The Battle of Tetuán (, ) was fought on 4 to 6 February 1860, near Tetuán, Morocco, between a Spanish army sent to North Africa and the tribal levies which at the time made up the Moroccan Army. The battle was part of the Spanish-Moroccan War of 1859–1860.

Background
The Spanish expeditionary force, which departed from Algeciras, was composed of 36,000 men, 65 pieces of artillery, and 41 ships, which included steamships, sailboats, and smaller vessels. General Leopoldo O'Donnell personally took charge of the expedition and divided these forces into three corps. These were commanded by General The 5th Marqués de Torreblanca, General Antonio Ros de Olano and General Ramón de Echagüe. Reserves were placed under the command of General The 1st Conde de Reus. Admiral Segundo Díaz Herrero commanded the fleet. The objective of the Spanish forces was to take Tetuán, which had served as a base for raids on Ceuta and Melilla.

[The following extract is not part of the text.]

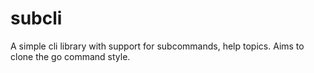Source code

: # subcli
A simple cli library with support for subcommands, help topics. Aims to clone the go command style.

Hostilities between Moroccan and Spanish troops began on 17 December 1859 when the column commanded by The Marqués de Torreblanca occupied the Sierra de Bullones. On 19 December, Echagüe captured the Palacio del Serrallo. The Conde de Lucena commanded a force that landed at Ceuta on 21 December. By Christmas Day, the three columns had consolidated their positions and awaited orders to advance towards Tetuán.

Battle 
On 1 January 1860, the Conde de Reus advanced towards the port of Guad al Gelu. The Marqués de Torreblanca’s column and the Royal Spanish Navy guarded his flank. Clashes continued until 31 January 1860, when a major Moroccan offensive was stopped. The Conde de Lucena began a march towards the objective of Tetuán, and was supported by forces composed of Catalan volunteers. Covering fire was provided by units commanded by General The Conde de Reus and General Ros de Olano. Spanish artillery inflicted heavy losses on the Moroccan ranks; the Moroccan forces that remained took refuge in Tetuán. The city fell on 6 February 1860. A week of further fighting followed before hostilities ceased.

Aftermath
The capture of Tetuán prevented further attacks on Ceuta and Melilla by Moroccan forces. The Conde de Lucena returned with his troops to Spain; they camped at a spot north of Madrid while a triumphal entry into the capital was arranged. The camp, which acquired permanent structures as well as shops over time, became the Madrid neighbourhood known as Tetuán de las Victorias. In the aftermath of the battle, General Leopoldo O'Donnell, 1st Conde de Lucena, was elevated in the Spanish peerage to being The 1st Duque de Tetuán. He later served as President of the Council of Ministers (also known as the Prime Minister).

Cultural references

Salvador Dalí painted a version of Fortuny’s painting of the battle. 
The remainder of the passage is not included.